Showing 10 changed files with 119 additions and 74 deletions.
diff --git a/README.md b/README.md
@@ -37,6 +37,8 @@ Usage of ./logveil:
         Change input file type to LM export (default: LM Backup)
   -p
         Disable proof writer (default: Enabled)
+  -r
+        Disable persistent (per session) replacement map (default: Enabled)
   -h
         Help for logveil
 ```
@@ -160,6 +162,10 @@ And anonymization proof:
 {"original": "71:e5:41:18:cb:3e", "new": "0f:da:68:92:7f:2b"},
 ```
 
+## Replacement map and possible memory issues
+
+LogVeil keeps a replacement map in memory for each code run (per session) to make sure each unique value gets the same anonymized value each time it is encountered. Depending on the size of input data this replacement map can grow quite large, potentially even exhausting available memory (though unlikely). If you'll encounter a memory issue use `-r` flag to disable persistent replacement map.
+
 ## Release
 
 Go to: https://github.com/logmanager-oss/logveil/releases to grab latest version of LogVeil. It is available for Windows, Linux and MacOS (x86_64/Arm64).
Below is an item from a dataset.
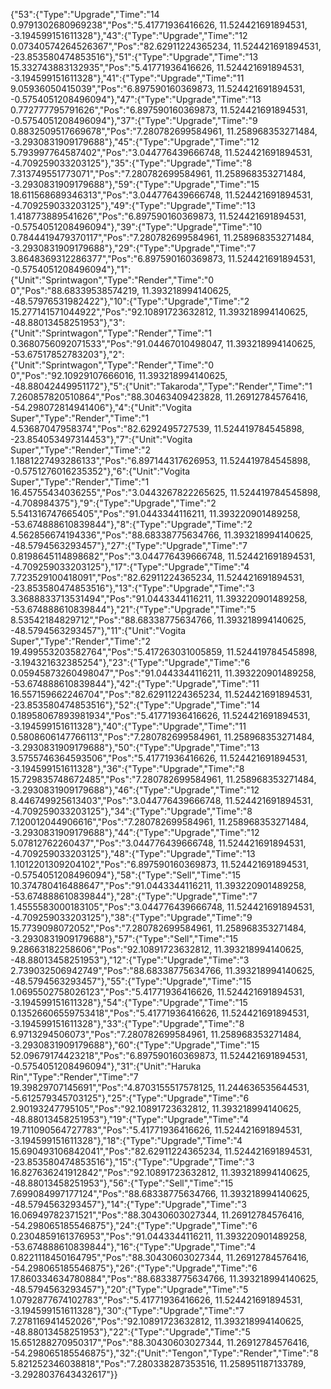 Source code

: {"53":{"Type":"Upgrade","Time":"14 0.9791302680969238","Pos":"5.41771936416626, 11.524421691894531, -3.194599151611328"},"43":{"Type":"Upgrade","Time":"12 0.07340574264526367","Pos":"82.62911224365234, 11.524421691894531, -23.853580474853516"},"51":{"Type":"Upgrade","Time":"13 15.332743883132935","Pos":"5.41771936416626, 11.524421691894531, -3.194599151611328"},"41":{"Type":"Upgrade","Time":"11 9.05936050415039","Pos":"6.897590160369873, 11.524421691894531, -0.5754051208496094"},"47":{"Type":"Upgrade","Time":"13 0.772777795791626","Pos":"6.897590160369873, 11.524421691894531, -0.5754051208496094"},"37":{"Type":"Upgrade","Time":"9 0.8832509517669678","Pos":"7.280782699584961, 11.258968353271484, -3.2930831909179688"},"45":{"Type":"Upgrade","Time":"12 5.793997764587402","Pos":"3.044776439666748, 11.524421691894531, -4.709259033203125"},"35":{"Type":"Upgrade","Time":"8 7.313749551773071","Pos":"7.280782699584961, 11.258968353271484, -3.2930831909179688"},"59":{"Type":"Upgrade","Time":"15 18.611568689346313","Pos":"3.044776439666748, 11.524421691894531, -4.709259033203125"},"49":{"Type":"Upgrade","Time":"13 1.418773889541626","Pos":"6.897590160369873, 11.524421691894531, -0.5754051208496094"},"39":{"Type":"Upgrade","Time":"10 0.7844419479370117","Pos":"7.280782699584961, 11.258968353271484, -3.2930831909179688"},"29":{"Type":"Upgrade","Time":"7 3.8648369312286377","Pos":"6.897590160369873, 11.524421691894531, -0.5754051208496094"},"1":{"Unit":"Sprintwagon","Type":"Render","Time":"0 0","Pos":"88.68339538574219, 11.393218994140625, -48.57976531982422"},"10":{"Type":"Upgrade","Time":"2 15.277141571044922","Pos":"92.10891723632812, 11.393218994140625, -48.88013458251953"},"3":{"Unit":"Sprintwagon","Type":"Render","Time":"1 0.3680756092071533","Pos":"91.04467010498047, 11.393218994140625, -53.67517852783203"},"2":{"Unit":"Sprintwagon","Type":"Render","Time":"0 0","Pos":"92.10929107666016, 11.393218994140625, -48.88042449951172"},"5":{"Unit":"Takaroda","Type":"Render","Time":"1 7.260857820510864","Pos":"88.30463409423828, 11.26912784576416, -54.298072814941406"},"4":{"Unit":"Vogita Super","Type":"Render","Time":"1 4.53687047958374","Pos":"82.6292495727539, 11.524419784545898, -23.854053497314453"},"7":{"Unit":"Vogita Super","Type":"Render","Time":"2 1.1881227493286133","Pos":"6.897144317626953, 11.524419784545898, -0.5751276016235352"},"6":{"Unit":"Vogita Super","Type":"Render","Time":"1 16.45755434036255","Pos":"3.0443267822265625, 11.524419784545898, -4.708984375"},"9":{"Type":"Upgrade","Time":"2 5.541316747665405","Pos":"91.0443344116211, 11.393220901489258, -53.674888610839844"},"8":{"Type":"Upgrade","Time":"2 4.562856674194336","Pos":"88.68338775634766, 11.393218994140625, -48.5794563293457"},"27":{"Type":"Upgrade","Time":"7 0.8198645114898682","Pos":"3.044776439666748, 11.524421691894531, -4.709259033203125"},"17":{"Type":"Upgrade","Time":"4 7.723529100418091","Pos":"82.62911224365234, 11.524421691894531, -23.853580474853516"},"13":{"Type":"Upgrade","Time":"3 3.3688833713531494","Pos":"91.0443344116211, 11.393220901489258, -53.674888610839844"},"21":{"Type":"Upgrade","Time":"5 8.53542184829712","Pos":"88.68338775634766, 11.393218994140625, -48.5794563293457"},"11":{"Unit":"Vogita Super","Type":"Render","Time":"2 19.499553203582764","Pos":"5.417263031005859, 11.524419784545898, -3.194321632385254"},"23":{"Type":"Upgrade","Time":"6 0.05945873260498047","Pos":"91.0443344116211, 11.393220901489258, -53.674888610839844"},"42":{"Type":"Upgrade","Time":"11 16.557159662246704","Pos":"82.62911224365234, 11.524421691894531, -23.853580474853516"},"52":{"Type":"Upgrade","Time":"14 0.18958067893981934","Pos":"5.41771936416626, 11.524421691894531, -3.194599151611328"},"40":{"Type":"Upgrade","Time":"11 0.5808606147766113","Pos":"7.280782699584961, 11.258968353271484, -3.2930831909179688"},"50":{"Type":"Upgrade","Time":"13 3.5755746364593506","Pos":"5.41771936416626, 11.524421691894531, -3.194599151611328"},"36":{"Type":"Upgrade","Time":"8 15.729835748672485","Pos":"7.280782699584961, 11.258968353271484, -3.2930831909179688"},"46":{"Type":"Upgrade","Time":"12 8.446749925613403","Pos":"3.044776439666748, 11.524421691894531, -4.709259033203125"},"34":{"Type":"Upgrade","Time":"8 7.120012044906616","Pos":"7.280782699584961, 11.258968353271484, -3.2930831909179688"},"44":{"Type":"Upgrade","Time":"12 5.07812762260437","Pos":"3.044776439666748, 11.524421691894531, -4.709259033203125"},"48":{"Type":"Upgrade","Time":"13 1.1012201309204102","Pos":"6.897590160369873, 11.524421691894531, -0.5754051208496094"},"58":{"Type":"Sell","Time":"15 10.374780416488647","Pos":"91.0443344116211, 11.393220901489258, -53.674888610839844"},"28":{"Type":"Upgrade","Time":"7 1.4555583000183105","Pos":"3.044776439666748, 11.524421691894531, -4.709259033203125"},"38":{"Type":"Upgrade","Time":"9 15.7739098072052","Pos":"7.280782699584961, 11.258968353271484, -3.2930831909179688"},"57":{"Type":"Sell","Time":"15 9.28663182258606","Pos":"92.10891723632812, 11.393218994140625, -48.88013458251953"},"12":{"Type":"Upgrade","Time":"3 2.739032506942749","Pos":"88.68338775634766, 11.393218994140625, -48.5794563293457"},"55":{"Type":"Upgrade","Time":"15 1.0695502758026123","Pos":"5.41771936416626, 11.524421691894531, -3.194599151611328"},"54":{"Type":"Upgrade","Time":"15 0.13526606559753418","Pos":"5.41771936416626, 11.524421691894531, -3.194599151611328"},"33":{"Type":"Upgrade","Time":"8 6.9713294506073","Pos":"7.280782699584961, 11.258968353271484, -3.2930831909179688"},"60":{"Type":"Upgrade","Time":"15 52.09679174423218","Pos":"6.897590160369873, 11.524421691894531, -0.5754051208496094"},"31":{"Unit":"Haruka Rin","Type":"Render","Time":"7 19.39829707145691","Pos":"4.8703155517578125, 11.244636535644531, -5.612579345703125"},"25":{"Type":"Upgrade","Time":"6 2.90193247795105","Pos":"92.10891723632812, 11.393218994140625, -48.88013458251953"},"19":{"Type":"Upgrade","Time":"4 19.711090564727783","Pos":"5.41771936416626, 11.524421691894531, -3.194599151611328"},"18":{"Type":"Upgrade","Time":"4 15.690493106842041","Pos":"82.62911224365234, 11.524421691894531, -23.853580474853516"},"15":{"Type":"Upgrade","Time":"3 16.827636241912842","Pos":"92.10891723632812, 11.393218994140625, -48.88013458251953"},"56":{"Type":"Sell","Time":"15 7.699084997177124","Pos":"88.68338775634766, 11.393218994140625, -48.5794563293457"},"14":{"Type":"Upgrade","Time":"3 16.06949782371521","Pos":"88.30430603027344, 11.26912784576416, -54.298065185546875"},"24":{"Type":"Upgrade","Time":"6 0.2304859161376953","Pos":"91.0443344116211, 11.393220901489258, -53.674888610839844"},"16":{"Type":"Upgrade","Time":"4 0.8221118450164795","Pos":"88.30430603027344, 11.26912784576416, -54.298065185546875"},"26":{"Type":"Upgrade","Time":"6 17.860334634780884","Pos":"88.68338775634766, 11.393218994140625, -48.5794563293457"},"20":{"Type":"Upgrade","Time":"5 1.0792877674102783","Pos":"5.41771936416626, 11.524421691894531, -3.194599151611328"},"30":{"Type":"Upgrade","Time":"7 7.278116941452026","Pos":"92.10891723632812, 11.393218994140625, -48.88013458251953"},"22":{"Type":"Upgrade","Time":"5 15.651288270950317","Pos":"88.30430603027344, 11.26912784576416, -54.298065185546875"},"32":{"Unit":"Tengon","Type":"Render","Time":"8 5.821252346038818","Pos":"7.280338287353516, 11.258951187133789, -3.2928037643432617"}}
diff --git a/internal/anonymizer/anonymizer.go b/internal/anonymizer/anonymizer.go
@@ -3,6 +3,7 @@ package anonymizer
 import (
 	"fmt"
 	"log/slog"
+	"maps"
 	"regexp"
 
 	"github.com/logmanager-oss/logveil/internal/config"
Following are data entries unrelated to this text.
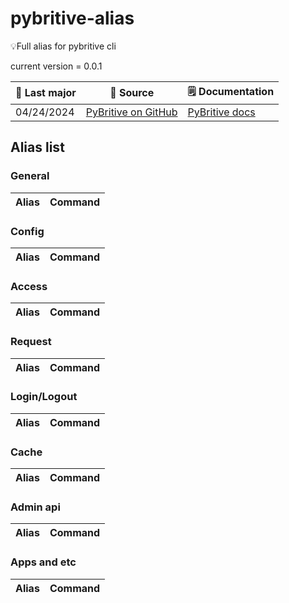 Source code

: # pybritive-alias
💡Full alias for pybritive cli

current version = 0.0.1

|  🤘 Last major |  🔭 Source | 🗒️ Documentation |
| --- | --- | --- |
| 04/24/2024 | [PyBritive on GitHub](https://github.com/britive/python-cli) | [PyBritive docs](https://britive.github.io/python-cli/) |


## Alias list
### General

| Alias  | Command |
| ------------- | ------------- |


### Config

| Alias  | Command |
| ------------- | ------------- |


### Access

| Alias  | Command |
| ------------- | ------------- |


### Request

| Alias  | Command |
| ------------- | ------------- |


### Login/Logout

| Alias  | Command |
| ------------- | ------------- |


### Cache

| Alias  | Command |
| ------------- | ------------- |


### Admin api

| Alias  | Command |
| ------------- | ------------- |


### Apps and etc

| Alias  | Command |
| ------------- | ------------- |
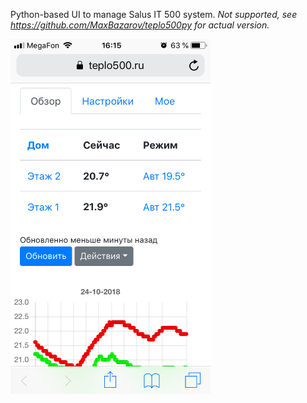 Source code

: Python-based UI to manage Salus IT 500 system.
*Not supported, see https://github.com/MaxBazarov/teplo500py for actual version.* 

<img width="320" height="568" src="https://raw.githubusercontent.com/MaxBazarov/teplo500py/master/IMG_3987.png"/>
@@ -15,19 +16,19 @@ import (
 
 // Anonymizer represents an object responsible for anonymizing indivisual log lines feed to it. It contains anonymization data which will be used to anonymize input and a random number generator funtion used to select values from anonymization data.
 type Anonymizer struct {
-	anonymizationData          map[string][]string
-	customAnonymizationMapping map[string]string
-	randFunc                   func(int) int
-	proofWriter                *proof.ProofWriter
-	lookup                     *lookup.Lookup
-	generator                  *generator.Generator
-	replacementMap             map[string]string
+	anonymizationData       map[string][]string
+	replacementMap          map[string]string
+	randFunc                func(int) int
+	proofWriter             *proof.ProofWriter
+	lookup                  *lookup.Lookup
+	generator               *generator.Generator
+	isPersistReplacementMap bool
 }
 
 func CreateAnonymizer(config *config.Config, proofWriter *proof.ProofWriter) (*Anonymizer, error) {
-	customAnonymizationMapping, err := loader.LoadCustomAnonymizationMapping(config.CustomAnonymizationMappingPath)
+	customReplacementMap, err := loader.LoadCustomReplacementMap(config.CustomReplacementMapPath)
 	if err != nil {
-		return nil, fmt.Errorf("loading custom anonymization mappings from path %s: %v", config.CustomAnonymizationMappingPath, err)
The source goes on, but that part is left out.